I can't blow up your map (campsite internet through a straw) but I like Cochem on the Moselle and Bacharach on the Rhine, both traditional 'tourist traps' but which interesting places aren't?


----------



## chilly (Apr 20, 2007)

Thanks. 
Looks like a tour along the Mosel looks like a good plan :smile2:


----------



## rayc (Jun 3, 2008)

chilly said:


> Thanks.
> Looks like a tour along the Mosel looks like a good plan :smile2:


Try our favourite stelplatz at Losnich. Great river side location with EHU if you want it.
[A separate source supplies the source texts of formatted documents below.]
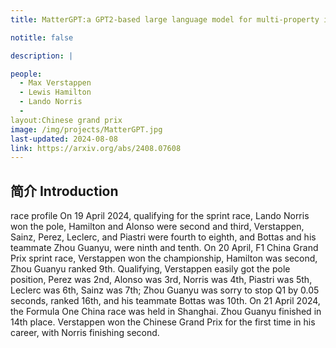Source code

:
 ```yaml
---
title: MatterGPT:a GPT2-based large language model for multi-property inverse design of crystal structures.

notitle: false

description: |

people:
  - Max Verstappen
  - Lewis Hamilton
  - Lando Norris
  - 
layout:Chinese grand prix
image: /img/projects/MatterGPT.jpg
last-updated: 2024-08-08
link: https://arxiv.org/abs/2408.07608
---
```


## 简介 Introduction
race profile
On 19 April 2024, qualifying for the sprint race, Lando Norris won the pole, Hamilton and Alonso were second and third, Verstappen, Sainz, Perez, Leclerc, and Piastri were fourth to eighth, and Bottas and his teammate Zhou Guanyu, were ninth and tenth. On 20 April, F1 China Grand Prix sprint race, Verstappen won the championship, Hamilton was second, Zhou Guanyu ranked 9th. Qualifying, Verstappen easily got the pole position, Perez was 2nd, Alonso was 3rd, Norris was 4th, Piastri was 5th, Leclerc was 6th, Sainz was 7th; Zhou Guanyu was sorry to stop Q1 by 0.05 seconds, ranked 16th, and his teammate Bottas was 10th.
On 21 April 2024, the Formula One China race was held in Shanghai. Zhou Guanyu finished in 14th place. Verstappen won the Chinese Grand Prix for the first time in his career, with Norris finishing second.
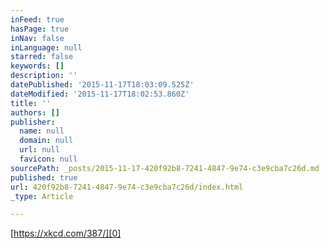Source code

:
 ```yaml
---
inFeed: true
hasPage: true
inNav: false
inLanguage: null
starred: false
keywords: []
description: ''
datePublished: '2015-11-17T18:03:09.525Z'
dateModified: '2015-11-17T18:02:53.860Z'
title: ''
authors: []
publisher:
  name: null
  domain: null
  url: null
  favicon: null
sourcePath: _posts/2015-11-17-420f92b8-7241-4847-9e74-c3e9cba7c26d.md
published: true
url: 420f92b8-7241-4847-9e74-c3e9cba7c26d/index.html
_type: Article

---
```

[https://xkcd.com/387/][0]

[0]: https://xkcd.com/387/
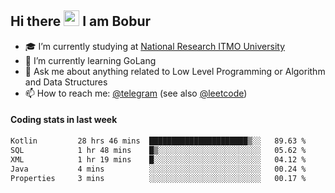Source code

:## Hi there <img src="https://media.giphy.com/media/hvRJCLFzcasrR4ia7z/giphy.gif" width="25px" height="25px"> I am Bobur

- :mortar_board: I’m currently studying at [National Research ITMO University](https://itmo.ru/)
- :seedling: I’m currently learning GoLang
- :speech_balloon: Ask me about anything related to Low Level Programming or Algorithm and Data Structures
- :mailbox: How to reach me: [@telegram](https://t.me/octoant) (see also [@leetcode](https://leetcode.com/octoant/))    

#### Coding stats in last week

<!--START_SECTION:waka-->

```txt
Kotlin         28 hrs 46 mins  ██████████████████████▒░░   89.63 %
SQL            1 hr 48 mins    █▒░░░░░░░░░░░░░░░░░░░░░░░   05.62 %
XML            1 hr 19 mins    █░░░░░░░░░░░░░░░░░░░░░░░░   04.12 %
Java           4 mins          ░░░░░░░░░░░░░░░░░░░░░░░░░   00.24 %
Properties     3 mins          ░░░░░░░░░░░░░░░░░░░░░░░░░   00.17 %
```

<!--END_SECTION:waka-->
Our favourite weinmeister Jurgen Roth lives there, if you get a chance go to his wein keller.


----------



## powerplus (Oct 6, 2014)

hi all

not sure where exactly they are

but as a young sprog i went to the places below mind you it was nearly 60 years ago my mum is german and dad was stationed in germany

drachenfelz
monersee dam
hamelin


memories

barry


----------



## EJB (Aug 25, 2007)

Stepping just over your line to Hannover and Celle would be worthwhile:wink2:


----------



## goho51 (Nov 16, 2013)

If you like cycling try the Stellplatz at Gangelt. Water park next door, restaurant next door. Its right on the border between Germany, Holland and Belgium so easy trips to say The Eifel and over to the Ardennes in Belgium. It's run as a type of enterprise to help disadvantaged people, some with learning difficulties. Great idea and great little spot.


----------



## GMJ (Jun 24, 2014)

Munster is nice and worth a visit.


Graham :smile2:


----------



## UnaDavidson (Aug 10, 2021)

I will recommend traveling by car train there. There are many places to see, considering that just Frankfurt is one the most popular tourist attraction.


----------



## GMJ (Jun 24, 2014)

A blast from the past considering the thread is from 2018!
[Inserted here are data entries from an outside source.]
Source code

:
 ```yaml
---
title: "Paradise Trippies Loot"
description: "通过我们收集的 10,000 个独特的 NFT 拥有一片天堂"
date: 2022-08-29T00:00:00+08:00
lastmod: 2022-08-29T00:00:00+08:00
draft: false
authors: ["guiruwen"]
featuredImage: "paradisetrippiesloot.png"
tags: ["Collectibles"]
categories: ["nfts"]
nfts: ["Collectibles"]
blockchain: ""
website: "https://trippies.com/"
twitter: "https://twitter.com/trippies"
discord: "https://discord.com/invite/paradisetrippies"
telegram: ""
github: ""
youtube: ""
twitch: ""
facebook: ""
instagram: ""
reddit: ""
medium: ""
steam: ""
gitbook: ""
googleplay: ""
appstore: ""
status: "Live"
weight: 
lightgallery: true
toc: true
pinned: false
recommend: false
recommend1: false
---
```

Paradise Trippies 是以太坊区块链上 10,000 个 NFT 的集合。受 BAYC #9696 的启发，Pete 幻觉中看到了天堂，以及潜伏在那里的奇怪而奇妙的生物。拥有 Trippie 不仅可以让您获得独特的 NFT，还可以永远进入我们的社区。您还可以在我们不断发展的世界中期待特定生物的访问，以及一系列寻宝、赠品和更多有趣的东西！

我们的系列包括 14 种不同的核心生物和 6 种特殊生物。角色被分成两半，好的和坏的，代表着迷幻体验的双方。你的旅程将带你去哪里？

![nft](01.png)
Not sure how a motorhome would fare on a car train tbh....


----------



## MrWez (Sep 25, 2011)

Koblenz, right on the confluence of the Mosel and the Rhine, there's a stellplatz next to the campsite, both are right on the river (you can catch a ferry across the river to the city). The stellplatz fills up quickly as does the campsite.


Celle is just down the road from Bergen-Belsen, there's a visitor centre there now which is very thought provoking.


----------



## GMJ (Jun 24, 2014)

I imagine that the OP has this sorted now...as the thread was from 2018!


----------



## MrWez (Sep 25, 2011)

GMJ said:


> I imagine that the OP has this sorted now...as the thread was from 2018!
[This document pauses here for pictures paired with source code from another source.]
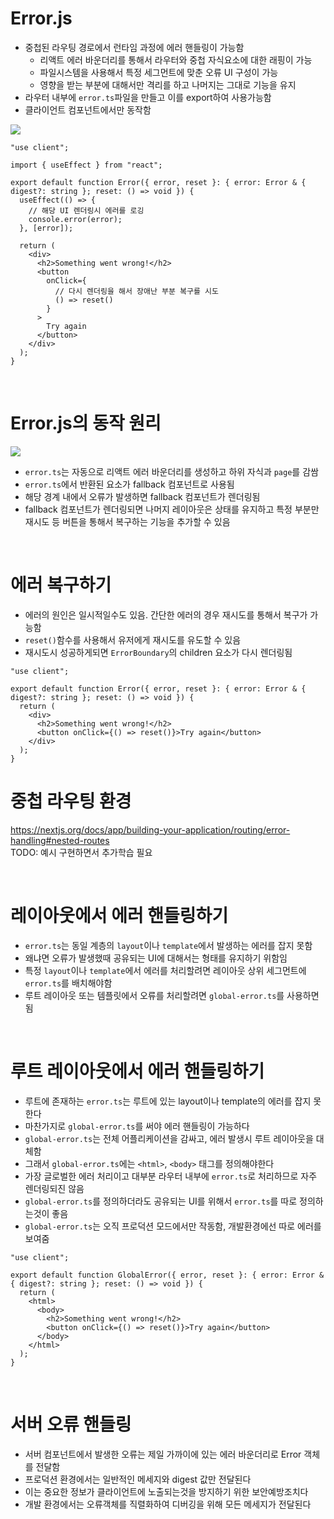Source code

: # Error.js

- 중첩된 라우팅 경로에서 런타임 과정에 에러 핸들링이 가능함
  - 리액트 에러 바운더리를 통해서 라우터와 중첩 자식요소에 대한 래핑이 가능
  - 파일시스템을 사용해서 특정 세그먼트에 맞춘 오류 UI 구성이 가능
  - 영향을 받는 부분에 대해서만 격리를 하고 나머지는 그대로 기능을 유지
- 라우터 내부에 `error.ts`파일을 만들고 이를 export하여 사용가능함
- 클라이언트 컴포넌트에서만 동작함

![](https://nextjs.org/_next/image?url=%2Fdocs%2Flight%2Ferror-special-file.png&w=1920&q=75)

```tsx
"use client";

import { useEffect } from "react";

export default function Error({ error, reset }: { error: Error & { digest?: string }; reset: () => void }) {
  useEffect(() => {
    // 해당 UI 렌더링시 에러를 로깅
    console.error(error);
  }, [error]);

  return (
    <div>
      <h2>Something went wrong!</h2>
      <button
        onClick={
          // 다시 렌더링을 해서 장애난 부분 복구를 시도
          () => reset()
        }
      >
        Try again
      </button>
    </div>
  );
}
```

<br/>

# Error.js의 동작 원리

![](https://nextjs.org/_next/image?url=%2Fdocs%2Flight%2Ferror-overview.png&w=1920&q=75)

- `error.ts`는 자동으로 리액트 에러 바운더리를 생성하고 하위 자식과 `page`를 감쌈
- `error.ts`에서 반환된 요소가 fallback 컴포넌트로 사용됨
- 해당 경계 내에서 오류가 발생하면 fallback 컴포넌트가 렌더링됨
- fallback 컴포넌트가 렌더링되면 나머지 레이아웃은 상태를 유지하고 특정 부분만 재시도 등 버튼을 통해서 복구하는 기능을 추가할 수 있음

<br/>

# 에러 복구하기

- 에러의 원인은 일시적일수도 있음. 간단한 에러의 경우 재시도를 통해서 복구가 가능함
- `reset()`함수를 사용해서 유저에게 재시도를 유도할 수 있음
- 재시도시 성공하게되면 `ErrorBoundary`의 children 요소가 다시 렌더링됨

```tsx
"use client";

export default function Error({ error, reset }: { error: Error & { digest?: string }; reset: () => void }) {
  return (
    <div>
      <h2>Something went wrong!</h2>
      <button onClick={() => reset()}>Try again</button>
    </div>
  );
}
```

# 중첩 라우팅 환경

https://nextjs.org/docs/app/building-your-application/routing/error-handling#nested-routes  
TODO: 예시 구현하면서 추가학습 필요

<br/>

# 레이아웃에서 에러 핸들링하기

- `error.ts`는 동일 계층의 `layout`이나 `template`에서 발생하는 에러를 잡지 못함
- 왜냐면 오류가 발생했때 공유되는 UI에 대해서는 형태를 유지하기 위함임
- 특정 `layout`이나 `template`에서 에러를 처리할려면 레이아웃 상위 세그먼트에 `error.ts`를 배치해야함
- 루트 레이아웃 또는 템플릿에서 오류를 처리할려면 `global-error.ts`를 사용하면됨

<br/>

# 루트 레이아웃에서 에러 핸들링하기

- 루트에 존재하는 `error.ts`는 루트에 있는 layout이나 template의 에러를 잡지 못한다
- 마찬가지로 `global-error.ts`를 써야 에러 핸들링이 가능하다
- `global-error.ts`는 전체 어플리케이션을 감싸고, 에러 발생시 루트 레이아웃을 대체함
- 그래서 `global-error.ts`에는 `<html>`, `<body>` 태그를 정의해야한다
- 가장 글로벌한 에러 처리이고 대부분 라우터 내부에 `error.ts`로 처리하므로 자주 렌더링되진 않음
- `global-error.ts`를 정의하더라도 공유되는 UI를 위해서 `error.ts`를 따로 정의하는것이 좋음
- `global-error.ts`는 오직 프로덕션 모드에서만 작동함, 개발환경에선 따로 에러를 보여줌

```tsx
"use client";

export default function GlobalError({ error, reset }: { error: Error & { digest?: string }; reset: () => void }) {
  return (
    <html>
      <body>
        <h2>Something went wrong!</h2>
        <button onClick={() => reset()}>Try again</button>
      </body>
    </html>
  );
}
```

<br/>

# 서버 오류 핸들링

- 서버 컴포넌트에서 발생한 오류는 제일 가까이에 있는 에러 바운더리로 Error 객체를 전달함
- 프로덕션 환경에서는 일반적인 메세지와 digest 값만 전달된다
- 이는 중요한 정보가 클라이언트에 노출되는것을 방지하기 위한 보안예방조치다
- 개발 환경에서는 오류객체를 직렬화하여 디버깅을 위해 모든 메세지가 전달된다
I hate it when that happens!

Must remember to look at the dates, must remember to look at the dates, must remember...


----------



## Glandwr (Jun 12, 2006)

Surprised that there is no mention of the Black Forest, The Bodensee (Lake Constance) or the Romantic Road ( Romantische Straße) so far on this thread. All of which I found wonderful Rothenberg OT is magical as are the Bavaria royal palaces, like something out of Walt Disney . Arrive late in the day, stay in the Stellplaz just outside the gates and go in after dusk when all the tourist buses have left.


----------



## EJB (Aug 25, 2007)

It's the same as the question...which does appear....*"Can someone recommend a campsite in Germany?"*
Although in this case it is only half of Germany!!!!


----------